A file server could restrict a client access at connection time without having to run a thread at the specific permission level. And it would not need to check any file system permission or do anything special for each subsequent request the client make using the token he received at the time he made the permission request. And the server doesn't have to maintain any client specific data at all.
HTTP or FTP server could be programmed on top of it, but it would need to keep the permission token in it's memory for each client connection.
Some file sharing protocol like samba could easily be made on top of it without the server would have to create a specific thread, or keep anything in memory for each client or needing any file system permission.
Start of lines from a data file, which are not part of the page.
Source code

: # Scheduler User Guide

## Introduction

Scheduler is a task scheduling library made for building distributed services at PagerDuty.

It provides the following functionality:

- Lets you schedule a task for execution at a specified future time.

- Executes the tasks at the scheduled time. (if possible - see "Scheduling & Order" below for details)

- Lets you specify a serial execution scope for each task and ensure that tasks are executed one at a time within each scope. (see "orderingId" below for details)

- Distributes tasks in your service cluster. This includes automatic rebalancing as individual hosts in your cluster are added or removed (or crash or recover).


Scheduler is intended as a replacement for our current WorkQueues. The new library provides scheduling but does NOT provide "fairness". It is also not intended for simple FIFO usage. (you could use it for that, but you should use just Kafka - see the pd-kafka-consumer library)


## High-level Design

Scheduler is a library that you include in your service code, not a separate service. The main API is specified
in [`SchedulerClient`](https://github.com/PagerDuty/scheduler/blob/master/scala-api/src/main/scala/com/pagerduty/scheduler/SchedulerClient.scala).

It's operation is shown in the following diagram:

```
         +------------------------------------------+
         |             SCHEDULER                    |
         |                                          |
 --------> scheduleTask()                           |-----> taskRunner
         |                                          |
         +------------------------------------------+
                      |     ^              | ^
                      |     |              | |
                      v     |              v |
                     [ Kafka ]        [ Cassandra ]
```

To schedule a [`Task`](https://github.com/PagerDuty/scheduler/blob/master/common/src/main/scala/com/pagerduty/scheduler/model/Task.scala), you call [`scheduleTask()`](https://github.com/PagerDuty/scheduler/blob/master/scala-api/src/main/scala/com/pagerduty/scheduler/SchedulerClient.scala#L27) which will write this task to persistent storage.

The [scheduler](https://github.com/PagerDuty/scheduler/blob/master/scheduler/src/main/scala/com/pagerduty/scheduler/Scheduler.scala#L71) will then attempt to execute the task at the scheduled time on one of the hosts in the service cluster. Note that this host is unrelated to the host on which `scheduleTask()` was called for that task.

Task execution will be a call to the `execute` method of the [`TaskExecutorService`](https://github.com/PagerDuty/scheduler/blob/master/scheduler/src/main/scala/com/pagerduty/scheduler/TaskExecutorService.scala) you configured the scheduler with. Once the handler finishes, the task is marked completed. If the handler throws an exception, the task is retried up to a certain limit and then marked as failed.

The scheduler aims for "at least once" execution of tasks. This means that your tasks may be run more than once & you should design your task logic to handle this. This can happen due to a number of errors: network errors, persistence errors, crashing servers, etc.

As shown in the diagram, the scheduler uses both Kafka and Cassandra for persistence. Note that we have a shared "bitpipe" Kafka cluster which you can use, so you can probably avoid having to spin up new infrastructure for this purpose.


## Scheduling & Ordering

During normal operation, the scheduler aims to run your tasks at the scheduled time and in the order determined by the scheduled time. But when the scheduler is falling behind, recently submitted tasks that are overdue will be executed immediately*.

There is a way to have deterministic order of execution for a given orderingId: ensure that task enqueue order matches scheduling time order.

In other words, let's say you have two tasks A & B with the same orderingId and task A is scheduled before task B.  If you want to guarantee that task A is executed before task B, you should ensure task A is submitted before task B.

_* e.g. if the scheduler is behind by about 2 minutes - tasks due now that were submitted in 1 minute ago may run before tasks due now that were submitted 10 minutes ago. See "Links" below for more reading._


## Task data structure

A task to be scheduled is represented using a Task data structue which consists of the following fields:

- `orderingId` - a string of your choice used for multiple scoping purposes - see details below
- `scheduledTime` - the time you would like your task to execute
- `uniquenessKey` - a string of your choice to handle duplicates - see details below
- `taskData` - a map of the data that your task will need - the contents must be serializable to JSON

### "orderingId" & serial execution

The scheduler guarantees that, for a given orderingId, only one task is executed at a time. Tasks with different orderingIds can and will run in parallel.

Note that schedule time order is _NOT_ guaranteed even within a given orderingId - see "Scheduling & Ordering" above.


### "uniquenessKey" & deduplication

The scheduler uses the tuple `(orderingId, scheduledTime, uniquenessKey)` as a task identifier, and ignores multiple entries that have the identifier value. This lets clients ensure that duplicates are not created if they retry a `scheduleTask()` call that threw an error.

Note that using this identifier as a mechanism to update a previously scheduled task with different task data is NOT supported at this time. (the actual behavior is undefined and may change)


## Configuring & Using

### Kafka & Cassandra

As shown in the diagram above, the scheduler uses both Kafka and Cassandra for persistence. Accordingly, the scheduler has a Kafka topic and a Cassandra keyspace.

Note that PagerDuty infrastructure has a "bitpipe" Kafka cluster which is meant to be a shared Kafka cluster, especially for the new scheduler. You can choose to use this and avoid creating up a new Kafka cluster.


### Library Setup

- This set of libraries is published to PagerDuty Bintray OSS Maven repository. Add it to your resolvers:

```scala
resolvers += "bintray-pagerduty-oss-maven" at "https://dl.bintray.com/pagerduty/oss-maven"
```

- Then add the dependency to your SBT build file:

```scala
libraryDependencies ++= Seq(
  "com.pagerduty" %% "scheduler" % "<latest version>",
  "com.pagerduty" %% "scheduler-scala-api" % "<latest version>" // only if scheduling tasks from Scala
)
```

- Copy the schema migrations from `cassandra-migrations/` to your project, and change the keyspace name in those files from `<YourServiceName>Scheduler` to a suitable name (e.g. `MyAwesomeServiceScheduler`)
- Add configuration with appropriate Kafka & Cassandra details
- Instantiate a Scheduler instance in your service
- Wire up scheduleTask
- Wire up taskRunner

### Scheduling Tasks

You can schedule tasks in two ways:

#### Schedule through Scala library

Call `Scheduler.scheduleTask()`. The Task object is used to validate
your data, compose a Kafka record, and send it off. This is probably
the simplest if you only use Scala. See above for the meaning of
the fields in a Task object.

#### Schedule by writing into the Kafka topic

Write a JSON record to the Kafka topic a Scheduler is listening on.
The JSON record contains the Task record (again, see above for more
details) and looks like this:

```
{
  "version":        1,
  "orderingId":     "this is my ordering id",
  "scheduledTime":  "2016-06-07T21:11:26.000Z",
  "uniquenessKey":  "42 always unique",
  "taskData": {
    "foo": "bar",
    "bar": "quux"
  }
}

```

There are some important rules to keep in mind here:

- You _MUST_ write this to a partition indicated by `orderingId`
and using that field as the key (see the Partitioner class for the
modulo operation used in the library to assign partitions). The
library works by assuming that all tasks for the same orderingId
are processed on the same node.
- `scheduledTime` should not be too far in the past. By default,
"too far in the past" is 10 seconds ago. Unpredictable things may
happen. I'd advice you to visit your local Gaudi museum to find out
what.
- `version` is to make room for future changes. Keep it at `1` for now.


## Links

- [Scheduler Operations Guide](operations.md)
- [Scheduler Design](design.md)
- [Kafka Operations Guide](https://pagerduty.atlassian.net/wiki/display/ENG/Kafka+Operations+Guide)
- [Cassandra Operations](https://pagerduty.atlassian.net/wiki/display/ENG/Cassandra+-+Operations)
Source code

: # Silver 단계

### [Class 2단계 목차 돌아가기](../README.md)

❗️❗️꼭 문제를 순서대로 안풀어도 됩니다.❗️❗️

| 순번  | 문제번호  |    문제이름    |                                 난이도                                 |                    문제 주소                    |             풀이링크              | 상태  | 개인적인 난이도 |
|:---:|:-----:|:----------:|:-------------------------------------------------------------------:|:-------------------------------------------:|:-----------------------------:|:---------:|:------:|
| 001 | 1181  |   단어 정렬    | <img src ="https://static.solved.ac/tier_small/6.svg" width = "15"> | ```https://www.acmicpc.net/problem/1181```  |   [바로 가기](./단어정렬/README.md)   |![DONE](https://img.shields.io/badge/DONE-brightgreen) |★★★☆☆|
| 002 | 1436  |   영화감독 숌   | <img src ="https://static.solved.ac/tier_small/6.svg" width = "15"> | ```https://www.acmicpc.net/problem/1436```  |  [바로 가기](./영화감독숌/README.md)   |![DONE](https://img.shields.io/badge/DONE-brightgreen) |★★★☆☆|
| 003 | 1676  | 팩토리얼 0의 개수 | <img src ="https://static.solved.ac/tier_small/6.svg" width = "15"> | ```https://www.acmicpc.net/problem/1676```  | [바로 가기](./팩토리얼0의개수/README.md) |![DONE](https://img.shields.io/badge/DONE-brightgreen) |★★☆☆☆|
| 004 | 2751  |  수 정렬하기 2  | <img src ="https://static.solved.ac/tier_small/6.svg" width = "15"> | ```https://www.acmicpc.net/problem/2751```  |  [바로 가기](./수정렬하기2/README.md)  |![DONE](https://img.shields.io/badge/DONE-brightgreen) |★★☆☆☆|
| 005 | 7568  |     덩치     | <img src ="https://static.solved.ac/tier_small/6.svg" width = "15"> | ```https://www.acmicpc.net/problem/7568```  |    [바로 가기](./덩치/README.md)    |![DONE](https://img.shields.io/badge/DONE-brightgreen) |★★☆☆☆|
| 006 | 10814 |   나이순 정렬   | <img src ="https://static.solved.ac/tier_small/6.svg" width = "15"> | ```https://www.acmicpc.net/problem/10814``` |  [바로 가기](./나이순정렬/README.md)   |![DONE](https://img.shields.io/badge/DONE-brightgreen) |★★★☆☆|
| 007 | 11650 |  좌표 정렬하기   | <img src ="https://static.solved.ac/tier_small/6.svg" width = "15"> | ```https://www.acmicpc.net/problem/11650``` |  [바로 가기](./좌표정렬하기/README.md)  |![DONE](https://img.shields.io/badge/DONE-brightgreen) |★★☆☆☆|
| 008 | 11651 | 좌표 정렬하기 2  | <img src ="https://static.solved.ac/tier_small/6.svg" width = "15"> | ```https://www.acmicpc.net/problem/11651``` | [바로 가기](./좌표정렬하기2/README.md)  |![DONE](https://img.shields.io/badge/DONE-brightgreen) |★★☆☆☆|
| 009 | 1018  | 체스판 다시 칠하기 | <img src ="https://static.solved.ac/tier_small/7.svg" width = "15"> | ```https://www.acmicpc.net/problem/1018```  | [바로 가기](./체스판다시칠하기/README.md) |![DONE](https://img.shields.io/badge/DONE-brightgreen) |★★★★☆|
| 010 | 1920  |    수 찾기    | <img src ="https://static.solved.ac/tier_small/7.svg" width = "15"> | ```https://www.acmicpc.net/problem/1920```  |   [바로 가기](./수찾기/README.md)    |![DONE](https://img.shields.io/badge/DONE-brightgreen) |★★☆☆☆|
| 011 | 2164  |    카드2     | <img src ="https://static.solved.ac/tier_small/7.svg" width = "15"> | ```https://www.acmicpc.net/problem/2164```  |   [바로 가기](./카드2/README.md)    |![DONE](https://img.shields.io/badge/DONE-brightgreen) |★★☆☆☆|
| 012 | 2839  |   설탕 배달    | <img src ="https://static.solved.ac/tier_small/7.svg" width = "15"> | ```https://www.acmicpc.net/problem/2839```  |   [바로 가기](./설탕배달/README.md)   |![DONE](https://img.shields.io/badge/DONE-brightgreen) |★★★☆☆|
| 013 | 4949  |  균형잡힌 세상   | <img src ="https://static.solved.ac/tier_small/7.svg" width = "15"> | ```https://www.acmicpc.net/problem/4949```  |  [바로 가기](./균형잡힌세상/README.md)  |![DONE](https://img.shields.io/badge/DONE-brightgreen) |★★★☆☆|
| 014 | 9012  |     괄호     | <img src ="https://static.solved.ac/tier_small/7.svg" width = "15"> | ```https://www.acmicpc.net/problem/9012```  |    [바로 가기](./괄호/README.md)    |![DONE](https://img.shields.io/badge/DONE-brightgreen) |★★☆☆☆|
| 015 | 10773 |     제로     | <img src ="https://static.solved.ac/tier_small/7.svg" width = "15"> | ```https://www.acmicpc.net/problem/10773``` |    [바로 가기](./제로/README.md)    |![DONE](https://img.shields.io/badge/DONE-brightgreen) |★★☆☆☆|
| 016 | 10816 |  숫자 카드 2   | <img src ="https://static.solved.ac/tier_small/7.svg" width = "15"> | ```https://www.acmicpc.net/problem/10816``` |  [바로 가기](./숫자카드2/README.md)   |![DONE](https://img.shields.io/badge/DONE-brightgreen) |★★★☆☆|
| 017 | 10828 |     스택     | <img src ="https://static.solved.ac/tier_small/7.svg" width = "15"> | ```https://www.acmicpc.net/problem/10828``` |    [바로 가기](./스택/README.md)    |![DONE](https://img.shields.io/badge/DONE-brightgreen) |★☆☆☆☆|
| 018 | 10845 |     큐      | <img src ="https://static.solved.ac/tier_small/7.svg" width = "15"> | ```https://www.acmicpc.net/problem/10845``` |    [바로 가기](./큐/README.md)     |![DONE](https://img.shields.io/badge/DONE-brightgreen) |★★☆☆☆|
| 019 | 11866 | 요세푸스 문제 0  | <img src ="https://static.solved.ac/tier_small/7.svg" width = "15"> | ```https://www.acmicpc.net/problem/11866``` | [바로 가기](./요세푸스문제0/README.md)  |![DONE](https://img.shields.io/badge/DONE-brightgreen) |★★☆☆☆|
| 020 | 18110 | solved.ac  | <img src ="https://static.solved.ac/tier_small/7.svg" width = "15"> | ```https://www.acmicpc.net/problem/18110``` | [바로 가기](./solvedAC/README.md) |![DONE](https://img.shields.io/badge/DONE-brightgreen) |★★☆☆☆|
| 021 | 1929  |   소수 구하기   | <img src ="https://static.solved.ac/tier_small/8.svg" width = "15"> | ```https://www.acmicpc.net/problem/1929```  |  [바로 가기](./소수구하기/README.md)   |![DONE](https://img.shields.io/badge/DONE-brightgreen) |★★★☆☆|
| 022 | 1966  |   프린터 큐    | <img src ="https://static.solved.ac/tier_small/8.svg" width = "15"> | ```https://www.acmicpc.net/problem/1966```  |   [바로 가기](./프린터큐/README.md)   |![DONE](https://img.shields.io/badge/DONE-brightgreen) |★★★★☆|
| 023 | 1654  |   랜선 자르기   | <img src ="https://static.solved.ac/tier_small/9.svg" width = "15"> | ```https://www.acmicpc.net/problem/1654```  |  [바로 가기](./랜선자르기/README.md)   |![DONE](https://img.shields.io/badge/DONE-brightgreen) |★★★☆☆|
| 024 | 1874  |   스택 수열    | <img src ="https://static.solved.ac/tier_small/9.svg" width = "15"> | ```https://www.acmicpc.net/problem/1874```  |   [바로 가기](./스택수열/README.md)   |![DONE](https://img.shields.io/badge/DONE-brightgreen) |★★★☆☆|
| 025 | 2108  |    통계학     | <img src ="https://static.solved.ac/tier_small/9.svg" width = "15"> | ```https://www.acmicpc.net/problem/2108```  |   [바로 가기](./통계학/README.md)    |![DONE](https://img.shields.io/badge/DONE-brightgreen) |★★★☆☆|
It would just need to do the access authorization once, based on a permission level selection for the client, and then all subsequent request made with this token will be restricted to what is allowed by the permission level contained in the token. Without having to deal with file system permission, or task system at all anywhere in the process, without major overhead, only the permissions that the application explicitly requested and need for the request would be transmitted. In the example i put them in XML-like form, but it could be in binary form and/or compressed.
All the request could be served from an unique thread with a unique permission level, and a token generated for each specific client based on a internal permission system granting access to some directory, or any resource, without having anything else like system user/uid and file system permissions. And without the file server need to know any specifics of the file system permission system, it just need to know the function to grant access to some directory to a client, and then transmit clients file request alongside with the token directly to the kernel and file system driver.
Permanent private encryption keys for file encryption could be stored with the permission level definition to grant access to encrypted files on the harddrive to application running at that application level. Other application on other permission level could still use the same directory access permission without being able to read the file.The access for the private key associated with the file could be forced to be asked at runtime.
The admin permission would be basically to grant access to the permission level definitions.
Then applications are run using those permission level, and there would be no need for anything else to control access to any system resources.
If you run a doubty application that is supposed to be a webcam program, you can run it with basic permission level, and grant it access to webcam at runtime when it request it. If you want to revoke all access to the webcam, just need to generate a new private key to access that resource. Then if the permission definition level has something like <webcam grant="ask">, you can restrict any access to the webcam at kernel level.
If a web application need to be restricted to only some domain name, or IP range it could be included in the permission definition as well. And same the token being created at application start, and passed by the application to host resolving function, and network related functions. And potentially a domain can be manually authorized at runtime on demand, without anything being stored in the system memory at all.